ASSIGNED TASK:
Take from the records below each line that holds "triples".

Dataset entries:
□ □ □

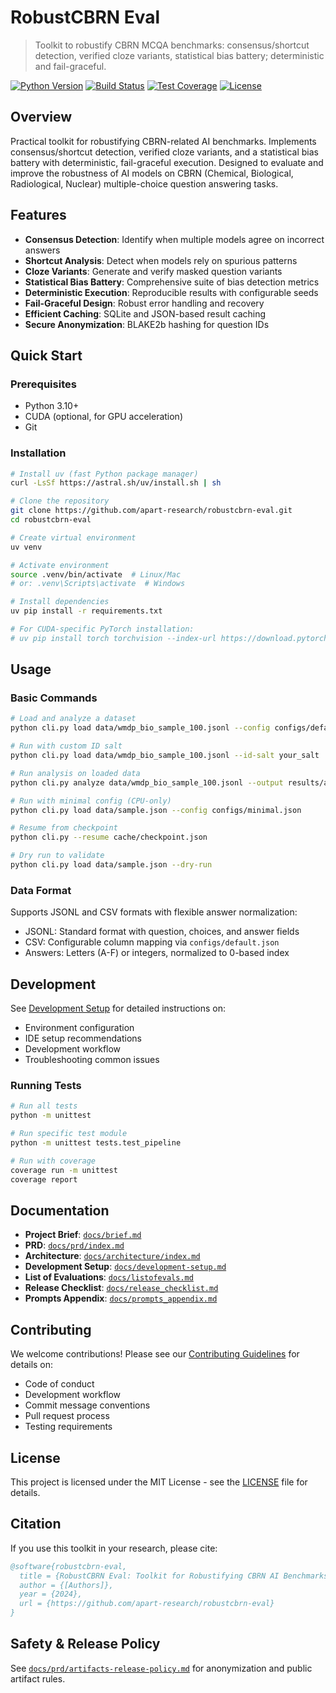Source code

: # RobustCBRN Eval

> Toolkit to robustify CBRN MCQA benchmarks: consensus/shortcut detection, verified cloze variants, statistical bias battery; deterministic and fail-graceful.

[![Python Version](https://img.shields.io/badge/python-3.10%2B-blue)](https://www.python.org/)
[![Build Status](https://img.shields.io/badge/build-passing-brightgreen)](https://github.com/apart-research/robustcbrn-eval)
[![Test Coverage](https://img.shields.io/badge/coverage-70%25-yellow)](https://github.com/apart-research/robustcbrn-eval)
[![License](https://img.shields.io/badge/license-MIT-green)](LICENSE)

## Overview

Practical toolkit for robustifying CBRN-related AI benchmarks. Implements consensus/shortcut detection, verified cloze variants, and a statistical bias battery with deterministic, fail-graceful execution. Designed to evaluate and improve the robustness of AI models on CBRN (Chemical, Biological, Radiological, Nuclear) multiple-choice question answering tasks.

## Features

- **Consensus Detection**: Identify when multiple models agree on incorrect answers
- **Shortcut Analysis**: Detect when models rely on spurious patterns
- **Cloze Variants**: Generate and verify masked question variants
- **Statistical Bias Battery**: Comprehensive suite of bias detection metrics
- **Deterministic Execution**: Reproducible results with configurable seeds
- **Fail-Graceful Design**: Robust error handling and recovery
- **Efficient Caching**: SQLite and JSON-based result caching
- **Secure Anonymization**: BLAKE2b hashing for question IDs

## Quick Start

### Prerequisites
- Python 3.10+
- CUDA (optional, for GPU acceleration)
- Git

### Installation

```bash
# Install uv (fast Python package manager)
curl -LsSf https://astral.sh/uv/install.sh | sh

# Clone the repository
git clone https://github.com/apart-research/robustcbrn-eval.git
cd robustcbrn-eval

# Create virtual environment
uv venv

# Activate environment
source .venv/bin/activate  # Linux/Mac
# or: .venv\Scripts\activate  # Windows

# Install dependencies
uv pip install -r requirements.txt

# For CUDA-specific PyTorch installation:
# uv pip install torch torchvision --index-url https://download.pytorch.org/whl/cu118
```

## Usage

### Basic Commands

```bash
# Load and analyze a dataset
python cli.py load data/wmdp_bio_sample_100.jsonl --config configs/default.json

# Run with custom ID salt
python cli.py load data/wmdp_bio_sample_100.jsonl --id-salt your_salt

# Run analysis on loaded data
python cli.py analyze data/wmdp_bio_sample_100.jsonl --output results/analysis.json

# Run with minimal config (CPU-only)
python cli.py load data/sample.json --config configs/minimal.json

# Resume from checkpoint
python cli.py --resume cache/checkpoint.json

# Dry run to validate
python cli.py load data/sample.json --dry-run
```

### Data Format

Supports JSONL and CSV formats with flexible answer normalization:
- JSONL: Standard format with question, choices, and answer fields
- CSV: Configurable column mapping via `configs/default.json`
- Answers: Letters (A-F) or integers, normalized to 0-based index

## Development

See [Development Setup](docs/development-setup.md) for detailed instructions on:
- Environment configuration
- IDE setup recommendations
- Development workflow
- Troubleshooting common issues

### Running Tests

```bash
# Run all tests
python -m unittest

# Run specific test module
python -m unittest tests.test_pipeline

# Run with coverage
coverage run -m unittest
coverage report
```

## Documentation

- **Project Brief**: [`docs/brief.md`](docs/brief.md)
- **PRD**: [`docs/prd/index.md`](docs/prd/index.md)
- **Architecture**: [`docs/architecture/index.md`](docs/architecture/index.md)
- **Development Setup**: [`docs/development-setup.md`](docs/development-setup.md)
- **List of Evaluations**: [`docs/listofevals.md`](docs/listofevals.md)
- **Release Checklist**: [`docs/release_checklist.md`](docs/release_checklist.md)
- **Prompts Appendix**: [`docs/prompts_appendix.md`](docs/prompts_appendix.md)

## Contributing

We welcome contributions! Please see our [Contributing Guidelines](CONTRIBUTING.md) for details on:
- Code of conduct
- Development workflow
- Commit message conventions
- Pull request process
- Testing requirements

## License

This project is licensed under the MIT License - see the [LICENSE](LICENSE) file for details.

## Citation

If you use this toolkit in your research, please cite:

```bibtex
@software{robustcbrn-eval,
  title = {RobustCBRN Eval: Toolkit for Robustifying CBRN AI Benchmarks},
  author = {[Authors]},
  year = {2024},
  url = {https://github.com/apart-research/robustcbrn-eval}
}
```

## Safety & Release Policy

See [`docs/prd/artifacts-release-policy.md`](docs/prd/artifacts-release-policy.md) for anonymization and public artifact rules.

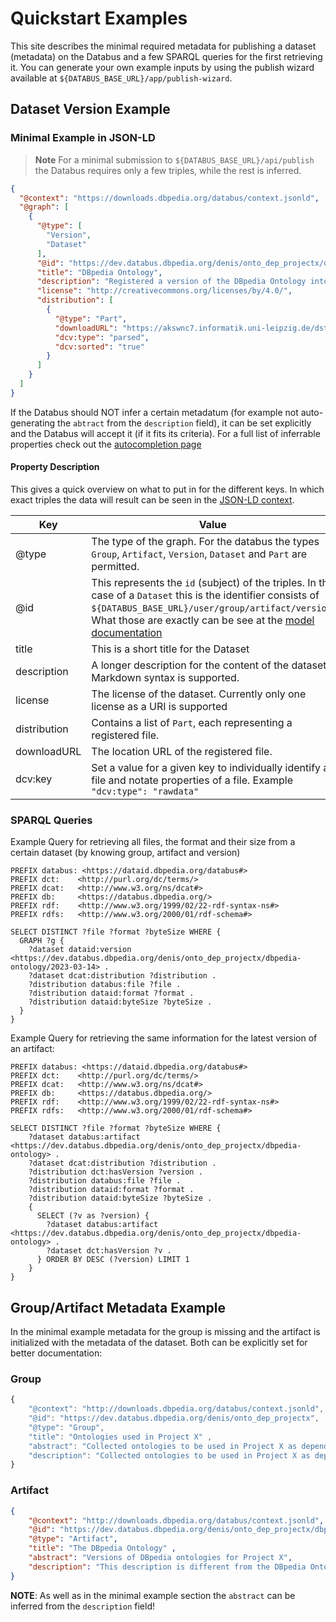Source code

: # Quickstart Examples

This site describes the minimal required metadata for publishing a dataset (metadata) on the Databus and a few SPARQL queries for the first retrieving it. You can generate your own example inputs by using the publish wizard available at `${DATABUS_BASE_URL}/app/publish-wizard`. 

## Dataset Version Example

### Minimal Example in JSON-LD

> **Note**
> For a minimal submission to `${DATABUS_BASE_URL}/api/publish` the Databus requires only a few triples, while the rest is inferred. 



```json
{
  "@context": "https://downloads.dbpedia.org/databus/context.jsonld",
  "@graph": [
    {
      "@type": [
        "Version",
        "Dataset"
      ],
      "@id": "https://dev.databus.dbpedia.org/denis/onto_dep_projectx/dbpedia-ontology/2023-03-14",
      "title": "DBpedia Ontology",
      "description": "Registered a version of the DBpedia Ontology into my account. \n\nUsing markdown:\n1. This is the version used in [project x](http://example.org) as a stable snapshot dependency \n2. License was checked -> CC-BY",
      "license": "http://creativecommons.org/licenses/by/4.0/",
      "distribution": [
        {
          "@type": "Part",
          "downloadURL": "https://akswnc7.informatik.uni-leipzig.de/dstreitmatter/archivo/dbpedia.org/ontology--DEV/2021.07.09-070001/ontology--DEV_type=parsed_sorted.nt",
          "dcv:type": "parsed",
          "dcv:sorted": "true"
        }
      ]
    }
  ]
}
```

If the Databus should NOT infer a certain metadatum (for example not auto-generating the `abtract` from the `description` field), it can be set explicitly and the Databus will accept it (if it fits its criteria). For a full list of inferrable properties check out the [autocompletion page](/docs/auto-completion.md)

#### Property Description

This gives a quick overview on what to put in for the different keys. In which exact triples the data will result can be seen in the [JSON-LD context](https://downloads.dbpedia.org/databus/context.jsonld).

| Key          | Value                                                                                                                                                                                                                                              | 
|--------------|----------------------------------------------------------------------------------------------------------------------------------------------------------------------------------------------------------------------------------------------------|
| @type        | The type of the graph. For the databus the types `Group`, `Artifact`, `Version`, `Dataset` and `Part` are permitted.                                                                                                                               |
| @id          | This represents the `id` (subject) of the triples. In the case of a `Dataset` this is the identifier consists of `${DATABUS_BASE_URL}/user/group/artifact/version`. What those are exactly can be see at the [model documentation](/docs/model.md) |
| title        | This is a short title for the Dataset                                                                                                                                                                                                              |
| description  | A longer description for the content of the dataset. Markdown syntax is supported.                                                                                                                                                                 |
| license      | The license of the dataset. Currently only one license as a URI is supported                                                                                                                                                                       |
| distribution | Contains a list of `Part`,  each representing a registered file.                                                                                                                                                                                   |
| downloadURL  | The location URL of the registered file.                                                                                                                                                                                                           |
| dcv:key      | Set a value for a given key to individually identify a file and notate properties of a file. Example `"dcv:type": "rawdata"`                                                                                                                       |

### SPARQL Queries

Example Query for retrieving all files, the format and their size from a certain dataset (by knowing group, artifact and version)

```sparql
PREFIX databus: <https://dataid.dbpedia.org/databus#>
PREFIX dct:    <http://purl.org/dc/terms/>
PREFIX dcat:   <http://www.w3.org/ns/dcat#>
PREFIX db:     <https://databus.dbpedia.org/>
PREFIX rdf:    <http://www.w3.org/1999/02/22-rdf-syntax-ns#>
PREFIX rdfs:   <http://www.w3.org/2000/01/rdf-schema#>

SELECT DISTINCT ?file ?format ?byteSize WHERE {
  GRAPH ?g {
    ?dataset dataid:version <https://dev.databus.dbpedia.org/denis/onto_dep_projectx/dbpedia-ontology/2023-03-14> .
    ?dataset dcat:distribution ?distribution .
    ?distribution databus:file ?file .
    ?distribution dataid:format ?format .
    ?distribution dataid:byteSize ?byteSize .
  }
}
```

Example Query for retrieving the same information for the latest version of an artifact:

```sparql
PREFIX databus: <https://dataid.dbpedia.org/databus#>
PREFIX dct:    <http://purl.org/dc/terms/>
PREFIX dcat:   <http://www.w3.org/ns/dcat#>
PREFIX db:     <https://databus.dbpedia.org/>
PREFIX rdf:    <http://www.w3.org/1999/02/22-rdf-syntax-ns#>
PREFIX rdfs:   <http://www.w3.org/2000/01/rdf-schema#>

SELECT DISTINCT ?file ?format ?byteSize WHERE {
    ?dataset databus:artifact <https://dev.databus.dbpedia.org/denis/onto_dep_projectx/dbpedia-ontology> .
    ?dataset dcat:distribution ?distribution .
    ?distribution dct:hasVersion ?version .
    ?distribution databus:file ?file .
    ?distribution dataid:format ?format .
    ?distribution dataid:byteSize ?byteSize .
    {
      SELECT (?v as ?version) { 
        ?dataset databus:artifact <https://dev.databus.dbpedia.org/denis/onto_dep_projectx/dbpedia-ontology> . 
        ?dataset dct:hasVersion ?v . 
      } ORDER BY DESC (?version) LIMIT 1 
    }
}
```

## Group/Artifact Metadata Example

In the minimal example metadata for the group is missing and the artifact is initialized with the metadata of the dataset. Both can be explicitly set for better documentation:

### Group

```javascript
{
	"@context": "http://downloads.dbpedia.org/databus/context.jsonld",
	"@id": "https://dev.databus.dbpedia.org/denis/onto_dep_projectx",
	"@type": "Group",
	"title": "Ontologies used in Project X" ,
	"abstract": "Collected ontologies to be used in Project X as dependencies for development.",
	"description": "Collected ontologies to be used in Project X as dependencies for development. The following work has beend done: \n1License was checked, all ontologies can be used in the project\n2. we created artifact using the original download location if the ontologies were ok, or we made a copy of a cleaned up version."
}
```


### Artifact

```json
{
	"@context": "http://downloads.dbpedia.org/databus/context.jsonld",
	"@id": "https://dev.databus.dbpedia.org/denis/onto_dep_projectx/dbpedia-ontology",
	"@type": "Artifact",
	"title": "The DBpedia Ontology" ,
	"abstract": "Versions of DBpedia ontologies for Project X",
	"description": "This description is different from the DBpedia Ontology Dataset description, so describe the overarching goal of the Artifact. Should be similar to the description of each Dataset."
}
```

**NOTE**: As well as in the minimal example section the `abstract` can be inferred from the `description` field!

□ □ □

SOLUTION TO THE EXERCISE:
> For a minimal submission to `${DATABUS_BASE_URL}/api/publish` the Databus requires only a few triples, while the rest is inferred. 
This gives a quick overview on what to put in for the different keys. In which exact triples the data will result can be seen in the [JSON-LD context](https://downloads.dbpedia.org/databus/context.jsonld).
| @id          | This represents the `id` (subject) of the triples. In the case of a `Dataset` this is the identifier consists of `${DATABUS_BASE_URL}/user/group/artifact/version`. What those are exactly can be see at the [model documentation](/docs/model.md) |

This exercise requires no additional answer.